House Finches by the hundreds swarmed on the north side of the park, focusing on the raised viewpoint in the northwest corner where the Peace Symbol sits. They sifted through the mowed vegetation on the ground looking for seeds. This area had a thriving stand of Fennel until park management gave it a crewcut. These birds are vegetarians. I don’t know that there was enough nutrition on the ground to support that many birds, but they seemed to think so, because they kept circling around and coming back. I couldn’t spot a cause for the alarm that sent them all jumping into the air from time to time. There was no large mammal intruding, no raptor overhead, no loud noises, yet every few minutes they all, or almost all, took wing.

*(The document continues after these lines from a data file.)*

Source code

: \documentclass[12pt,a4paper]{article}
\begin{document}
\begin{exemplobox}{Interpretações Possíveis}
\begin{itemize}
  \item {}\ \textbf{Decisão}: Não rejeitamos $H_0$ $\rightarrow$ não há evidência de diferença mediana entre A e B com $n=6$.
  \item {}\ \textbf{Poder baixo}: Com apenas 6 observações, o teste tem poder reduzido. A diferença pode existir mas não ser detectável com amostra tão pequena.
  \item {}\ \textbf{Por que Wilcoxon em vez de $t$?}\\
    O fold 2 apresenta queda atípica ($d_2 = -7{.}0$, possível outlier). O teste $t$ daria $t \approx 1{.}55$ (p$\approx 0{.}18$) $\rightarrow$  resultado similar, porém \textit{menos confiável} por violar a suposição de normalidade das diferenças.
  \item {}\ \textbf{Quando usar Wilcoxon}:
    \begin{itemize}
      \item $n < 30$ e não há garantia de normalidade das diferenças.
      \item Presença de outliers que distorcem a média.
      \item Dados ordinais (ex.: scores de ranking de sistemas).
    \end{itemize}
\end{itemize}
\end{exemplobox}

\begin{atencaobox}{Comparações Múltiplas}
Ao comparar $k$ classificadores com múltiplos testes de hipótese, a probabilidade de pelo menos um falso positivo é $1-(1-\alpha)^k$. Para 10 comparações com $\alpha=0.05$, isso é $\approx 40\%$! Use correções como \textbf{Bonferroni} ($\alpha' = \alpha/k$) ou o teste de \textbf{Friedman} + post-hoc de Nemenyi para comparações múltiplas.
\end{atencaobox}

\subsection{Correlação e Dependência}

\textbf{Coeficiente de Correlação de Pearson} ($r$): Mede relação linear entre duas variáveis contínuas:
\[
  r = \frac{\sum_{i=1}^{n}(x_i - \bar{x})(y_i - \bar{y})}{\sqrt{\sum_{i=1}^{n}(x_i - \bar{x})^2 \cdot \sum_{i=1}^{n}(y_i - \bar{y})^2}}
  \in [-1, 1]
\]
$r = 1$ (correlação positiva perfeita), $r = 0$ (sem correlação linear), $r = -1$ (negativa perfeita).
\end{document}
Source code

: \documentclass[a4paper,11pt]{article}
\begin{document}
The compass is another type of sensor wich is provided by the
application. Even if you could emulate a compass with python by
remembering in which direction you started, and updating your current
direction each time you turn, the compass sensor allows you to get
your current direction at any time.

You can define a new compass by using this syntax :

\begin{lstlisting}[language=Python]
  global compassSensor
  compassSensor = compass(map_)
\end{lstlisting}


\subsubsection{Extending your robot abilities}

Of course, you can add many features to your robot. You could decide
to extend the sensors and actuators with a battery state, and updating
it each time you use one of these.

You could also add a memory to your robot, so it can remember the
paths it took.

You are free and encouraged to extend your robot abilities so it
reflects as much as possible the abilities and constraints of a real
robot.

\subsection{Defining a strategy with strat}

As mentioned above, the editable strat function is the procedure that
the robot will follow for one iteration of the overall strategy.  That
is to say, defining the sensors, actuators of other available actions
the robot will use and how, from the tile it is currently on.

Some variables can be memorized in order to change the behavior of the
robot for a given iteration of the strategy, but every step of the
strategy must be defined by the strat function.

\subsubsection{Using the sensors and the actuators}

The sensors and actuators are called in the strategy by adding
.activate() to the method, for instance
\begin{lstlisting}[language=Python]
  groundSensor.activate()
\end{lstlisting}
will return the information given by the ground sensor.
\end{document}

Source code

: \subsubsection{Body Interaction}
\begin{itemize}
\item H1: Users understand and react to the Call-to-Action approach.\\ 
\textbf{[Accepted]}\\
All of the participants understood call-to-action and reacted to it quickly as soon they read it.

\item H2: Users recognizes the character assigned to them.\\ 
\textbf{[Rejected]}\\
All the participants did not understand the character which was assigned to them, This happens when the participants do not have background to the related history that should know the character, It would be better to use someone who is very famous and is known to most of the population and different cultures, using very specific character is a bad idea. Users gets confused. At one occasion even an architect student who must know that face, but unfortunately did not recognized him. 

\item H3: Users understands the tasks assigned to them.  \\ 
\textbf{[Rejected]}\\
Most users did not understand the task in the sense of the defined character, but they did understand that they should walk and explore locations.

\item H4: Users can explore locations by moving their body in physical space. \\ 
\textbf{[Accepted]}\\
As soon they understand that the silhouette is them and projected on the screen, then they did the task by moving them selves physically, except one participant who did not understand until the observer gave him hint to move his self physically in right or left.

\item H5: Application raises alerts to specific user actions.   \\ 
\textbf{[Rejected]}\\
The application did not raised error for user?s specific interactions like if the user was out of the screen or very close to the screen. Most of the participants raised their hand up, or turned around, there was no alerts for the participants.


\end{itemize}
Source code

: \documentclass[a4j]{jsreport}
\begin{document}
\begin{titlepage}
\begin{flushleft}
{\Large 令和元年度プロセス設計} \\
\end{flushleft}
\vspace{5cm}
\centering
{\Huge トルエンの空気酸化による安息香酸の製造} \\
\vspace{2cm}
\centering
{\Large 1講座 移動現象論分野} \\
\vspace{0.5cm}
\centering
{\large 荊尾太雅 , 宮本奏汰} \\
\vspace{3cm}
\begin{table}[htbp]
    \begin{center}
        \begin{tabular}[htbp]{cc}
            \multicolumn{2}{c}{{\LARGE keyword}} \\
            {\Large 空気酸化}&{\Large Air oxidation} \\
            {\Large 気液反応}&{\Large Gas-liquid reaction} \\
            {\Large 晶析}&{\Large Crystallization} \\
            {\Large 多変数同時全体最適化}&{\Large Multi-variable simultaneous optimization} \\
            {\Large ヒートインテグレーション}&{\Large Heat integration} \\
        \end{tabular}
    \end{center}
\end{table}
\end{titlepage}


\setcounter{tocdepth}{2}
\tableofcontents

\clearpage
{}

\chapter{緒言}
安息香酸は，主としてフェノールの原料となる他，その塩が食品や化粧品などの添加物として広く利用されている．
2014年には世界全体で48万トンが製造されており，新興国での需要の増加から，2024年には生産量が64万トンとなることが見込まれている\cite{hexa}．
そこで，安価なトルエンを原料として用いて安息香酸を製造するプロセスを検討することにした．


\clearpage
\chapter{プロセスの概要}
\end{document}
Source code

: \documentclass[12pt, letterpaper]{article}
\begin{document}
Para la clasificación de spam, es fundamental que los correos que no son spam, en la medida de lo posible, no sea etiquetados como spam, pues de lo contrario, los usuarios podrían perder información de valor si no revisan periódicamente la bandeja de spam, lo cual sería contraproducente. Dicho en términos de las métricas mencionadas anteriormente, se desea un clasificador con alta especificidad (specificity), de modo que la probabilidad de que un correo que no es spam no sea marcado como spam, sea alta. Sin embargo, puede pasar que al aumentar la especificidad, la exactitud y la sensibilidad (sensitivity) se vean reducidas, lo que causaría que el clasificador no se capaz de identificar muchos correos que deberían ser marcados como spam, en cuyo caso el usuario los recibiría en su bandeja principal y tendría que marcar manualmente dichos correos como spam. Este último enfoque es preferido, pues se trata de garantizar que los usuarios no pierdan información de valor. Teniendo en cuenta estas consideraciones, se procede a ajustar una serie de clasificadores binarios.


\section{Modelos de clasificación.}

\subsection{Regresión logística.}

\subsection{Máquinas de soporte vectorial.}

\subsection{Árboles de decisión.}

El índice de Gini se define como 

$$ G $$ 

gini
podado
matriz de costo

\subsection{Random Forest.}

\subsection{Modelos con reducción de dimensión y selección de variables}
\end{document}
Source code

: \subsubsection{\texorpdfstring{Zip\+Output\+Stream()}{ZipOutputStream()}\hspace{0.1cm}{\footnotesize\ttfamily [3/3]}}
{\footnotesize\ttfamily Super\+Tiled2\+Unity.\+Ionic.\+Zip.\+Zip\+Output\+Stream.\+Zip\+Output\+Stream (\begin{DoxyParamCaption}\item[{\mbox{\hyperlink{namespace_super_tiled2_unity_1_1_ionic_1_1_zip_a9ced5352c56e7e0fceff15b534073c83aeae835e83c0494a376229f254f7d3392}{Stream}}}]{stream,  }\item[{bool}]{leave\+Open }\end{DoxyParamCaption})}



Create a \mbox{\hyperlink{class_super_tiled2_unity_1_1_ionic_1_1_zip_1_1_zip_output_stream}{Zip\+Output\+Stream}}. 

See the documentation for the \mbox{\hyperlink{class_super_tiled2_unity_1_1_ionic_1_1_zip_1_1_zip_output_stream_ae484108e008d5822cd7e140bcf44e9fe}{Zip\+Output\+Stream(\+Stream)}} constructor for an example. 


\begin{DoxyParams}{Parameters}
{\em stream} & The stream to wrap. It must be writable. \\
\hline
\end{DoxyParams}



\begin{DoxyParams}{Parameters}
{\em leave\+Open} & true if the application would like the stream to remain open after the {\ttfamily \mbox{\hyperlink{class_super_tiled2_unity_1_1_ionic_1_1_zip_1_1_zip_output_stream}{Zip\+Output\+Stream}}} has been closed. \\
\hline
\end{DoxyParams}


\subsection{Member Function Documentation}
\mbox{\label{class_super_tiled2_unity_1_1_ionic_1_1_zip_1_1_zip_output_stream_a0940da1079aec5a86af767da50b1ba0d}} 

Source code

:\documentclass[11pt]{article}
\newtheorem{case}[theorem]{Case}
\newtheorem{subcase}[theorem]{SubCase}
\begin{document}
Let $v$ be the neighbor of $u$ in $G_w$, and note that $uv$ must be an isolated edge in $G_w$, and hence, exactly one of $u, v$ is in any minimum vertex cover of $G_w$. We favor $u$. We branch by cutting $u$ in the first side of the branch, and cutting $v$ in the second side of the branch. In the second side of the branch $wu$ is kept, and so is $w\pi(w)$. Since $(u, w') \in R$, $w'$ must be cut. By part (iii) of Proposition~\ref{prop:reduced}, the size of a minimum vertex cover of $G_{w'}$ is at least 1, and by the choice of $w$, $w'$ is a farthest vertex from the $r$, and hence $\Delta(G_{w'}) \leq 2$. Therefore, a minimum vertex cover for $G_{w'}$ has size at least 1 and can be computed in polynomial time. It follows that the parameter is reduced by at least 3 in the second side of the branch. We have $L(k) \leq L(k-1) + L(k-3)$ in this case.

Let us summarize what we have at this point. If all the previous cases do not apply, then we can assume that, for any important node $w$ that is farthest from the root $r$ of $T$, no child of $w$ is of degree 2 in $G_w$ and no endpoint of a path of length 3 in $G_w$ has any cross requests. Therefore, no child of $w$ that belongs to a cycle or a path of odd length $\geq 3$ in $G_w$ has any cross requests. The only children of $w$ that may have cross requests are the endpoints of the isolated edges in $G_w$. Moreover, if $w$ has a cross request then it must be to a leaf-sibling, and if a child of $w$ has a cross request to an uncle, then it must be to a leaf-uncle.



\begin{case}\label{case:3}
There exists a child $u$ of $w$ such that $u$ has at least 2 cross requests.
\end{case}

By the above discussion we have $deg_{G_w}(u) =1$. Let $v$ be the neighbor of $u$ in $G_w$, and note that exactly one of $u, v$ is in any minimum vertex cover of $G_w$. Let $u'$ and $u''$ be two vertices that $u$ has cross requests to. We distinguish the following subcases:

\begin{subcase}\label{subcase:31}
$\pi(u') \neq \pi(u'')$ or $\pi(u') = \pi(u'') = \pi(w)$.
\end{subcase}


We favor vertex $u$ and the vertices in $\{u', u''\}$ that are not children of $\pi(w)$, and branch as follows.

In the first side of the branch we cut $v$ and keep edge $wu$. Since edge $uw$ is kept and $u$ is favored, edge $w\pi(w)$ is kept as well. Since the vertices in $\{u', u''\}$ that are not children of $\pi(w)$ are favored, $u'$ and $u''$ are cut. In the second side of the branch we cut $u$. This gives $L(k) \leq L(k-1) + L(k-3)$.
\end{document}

These seem to be first year birds, hatched in spring, judging by the subdued redness on the males. The color isn’t in their DNA. The males need to eat a lot of carotenoids to get that full red color that the females will prefer come next spring. A few of the males will turn orange or even yellow, depending on diet. But the adult females, which eat the same diet, remain drab brownish-grey. Some of the females may develop a bit of red or orange as young ones, but lose it as they grow up, and this coloration has no effect on mate choice in the wild. Source. I haven’t yet found a study that squarely asks why females don’t turn red despite eating the same diet. It may be an issue of hormones blocking carotenoids. Or the females may not actually eat the same stuff. Some eleven carotenoids have been identified in these finches, but male house finches get their redness almost exclusively from one of them, β-Cryptoxanthin, which occurs only in a narrow range of fruits and seeds. Source. Could the females be avoiding those? Why?
Studies have firmly established that females prefer males with brighter, more saturated red coloration. Researchers assume that the female takes coloration as an indicator of health, strength, virility, and active fatherhood. Colorful males take a more active part in feeding chicks than pale males. But there’s a surprise. Females stuck with a substandard male compensate by endowing their eggs with extra yolk androgens, producing higher quality offspring. Source 1, Source 2.